World-leading oil-spill response and clean-up systems were among the five conditions Clark demanded last year before the province would approve any heavy oil pipelines across its territory. The province does not believe that bar has been met and last month said the line should not be built.
Speaking at a press conference alongside Alberta Premier Alison Redford, Clark said while her government was not yet able to support Enbridge, it was not opposed to resource development and there may still be time for the project to meet British Columbia's demands.
"There are a few months until the Joint Review Panel (issues its recommendations) so we will see what happens with that ... There are five conditions that we set in place and they have not changed," Clark said.
Enbridge is seeking approval to build the 525,000 barrel per day pipeline from Alberta's oil sands to the port of Kitimat in BC.

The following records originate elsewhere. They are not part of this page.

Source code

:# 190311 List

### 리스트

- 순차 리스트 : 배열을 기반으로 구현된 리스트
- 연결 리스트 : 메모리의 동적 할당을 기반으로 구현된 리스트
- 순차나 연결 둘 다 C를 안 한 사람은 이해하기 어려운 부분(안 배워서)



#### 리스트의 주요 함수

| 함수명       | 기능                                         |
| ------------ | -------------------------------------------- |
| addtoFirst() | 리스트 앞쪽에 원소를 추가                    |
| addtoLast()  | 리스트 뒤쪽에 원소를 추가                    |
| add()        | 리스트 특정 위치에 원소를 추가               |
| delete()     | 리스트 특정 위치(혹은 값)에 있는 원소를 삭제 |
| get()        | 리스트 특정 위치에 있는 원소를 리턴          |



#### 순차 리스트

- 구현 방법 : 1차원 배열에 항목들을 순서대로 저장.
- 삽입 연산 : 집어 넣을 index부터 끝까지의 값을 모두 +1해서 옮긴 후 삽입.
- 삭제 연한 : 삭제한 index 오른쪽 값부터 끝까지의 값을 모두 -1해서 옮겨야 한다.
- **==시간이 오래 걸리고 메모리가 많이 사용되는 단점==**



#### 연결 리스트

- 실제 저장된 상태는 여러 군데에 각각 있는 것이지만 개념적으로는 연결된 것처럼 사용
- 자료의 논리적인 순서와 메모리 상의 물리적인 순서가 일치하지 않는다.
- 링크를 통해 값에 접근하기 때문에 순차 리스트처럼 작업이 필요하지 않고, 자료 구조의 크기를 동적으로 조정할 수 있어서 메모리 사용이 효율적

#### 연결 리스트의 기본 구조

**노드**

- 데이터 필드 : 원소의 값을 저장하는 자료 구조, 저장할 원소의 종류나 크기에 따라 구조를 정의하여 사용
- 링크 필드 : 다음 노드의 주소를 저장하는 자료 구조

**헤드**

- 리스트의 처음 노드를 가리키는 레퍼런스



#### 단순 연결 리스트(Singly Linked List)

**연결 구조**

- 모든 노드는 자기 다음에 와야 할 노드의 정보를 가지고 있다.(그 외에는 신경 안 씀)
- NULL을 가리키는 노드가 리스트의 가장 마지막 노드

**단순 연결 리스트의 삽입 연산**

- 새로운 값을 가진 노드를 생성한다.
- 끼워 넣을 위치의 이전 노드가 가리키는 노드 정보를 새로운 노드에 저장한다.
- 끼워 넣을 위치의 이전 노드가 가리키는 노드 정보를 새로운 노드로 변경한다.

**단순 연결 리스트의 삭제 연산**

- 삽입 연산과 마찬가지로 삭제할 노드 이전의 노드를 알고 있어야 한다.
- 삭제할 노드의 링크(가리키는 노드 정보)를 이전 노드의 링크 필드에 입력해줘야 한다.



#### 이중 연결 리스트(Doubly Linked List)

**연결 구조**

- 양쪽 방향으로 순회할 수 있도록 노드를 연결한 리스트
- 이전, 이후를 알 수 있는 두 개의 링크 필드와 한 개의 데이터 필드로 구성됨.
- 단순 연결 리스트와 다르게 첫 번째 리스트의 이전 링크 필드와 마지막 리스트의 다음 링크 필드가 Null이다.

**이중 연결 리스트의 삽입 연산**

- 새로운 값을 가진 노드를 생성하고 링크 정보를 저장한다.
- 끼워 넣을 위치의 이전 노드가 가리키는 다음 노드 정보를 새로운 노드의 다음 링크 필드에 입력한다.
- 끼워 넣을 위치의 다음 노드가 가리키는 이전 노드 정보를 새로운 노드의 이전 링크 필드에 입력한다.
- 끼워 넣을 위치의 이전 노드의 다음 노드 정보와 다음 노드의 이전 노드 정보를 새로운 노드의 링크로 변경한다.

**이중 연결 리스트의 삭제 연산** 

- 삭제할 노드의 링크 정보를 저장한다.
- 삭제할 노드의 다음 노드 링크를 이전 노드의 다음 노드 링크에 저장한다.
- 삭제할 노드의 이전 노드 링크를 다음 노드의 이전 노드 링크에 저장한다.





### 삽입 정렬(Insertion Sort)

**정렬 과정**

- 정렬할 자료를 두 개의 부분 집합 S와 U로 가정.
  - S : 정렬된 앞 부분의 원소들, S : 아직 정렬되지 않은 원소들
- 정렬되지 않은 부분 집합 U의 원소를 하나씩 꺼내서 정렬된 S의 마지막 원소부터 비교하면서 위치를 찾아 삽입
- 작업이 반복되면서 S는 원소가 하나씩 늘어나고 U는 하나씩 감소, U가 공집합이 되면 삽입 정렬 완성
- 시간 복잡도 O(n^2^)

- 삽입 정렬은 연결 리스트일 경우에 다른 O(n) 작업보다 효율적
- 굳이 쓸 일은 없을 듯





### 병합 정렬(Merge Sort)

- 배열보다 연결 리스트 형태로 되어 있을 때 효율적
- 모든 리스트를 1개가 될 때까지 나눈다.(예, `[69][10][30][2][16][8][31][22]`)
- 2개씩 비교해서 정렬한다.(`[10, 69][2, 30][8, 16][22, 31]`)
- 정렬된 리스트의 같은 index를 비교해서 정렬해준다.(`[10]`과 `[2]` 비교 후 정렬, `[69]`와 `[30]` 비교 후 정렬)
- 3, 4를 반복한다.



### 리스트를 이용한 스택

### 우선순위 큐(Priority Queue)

"We think it's very positive the two premiers are talking about common interests. The agenda and the time lines for the nature of these conditions will be set by the premiers and we think that is appropriate," an Enbridge spokesman said.
The project is a key part of efforts by the federal and Alberta governments to open up export markets to Asia, but has run into fierce opposition from environmentalists and aboriginal communities along the line's route.
The Joint Review Panel will decide if the project should be approved. Final hearings for the project begin on June 17 and panel will come up with recommendations by the end of the year.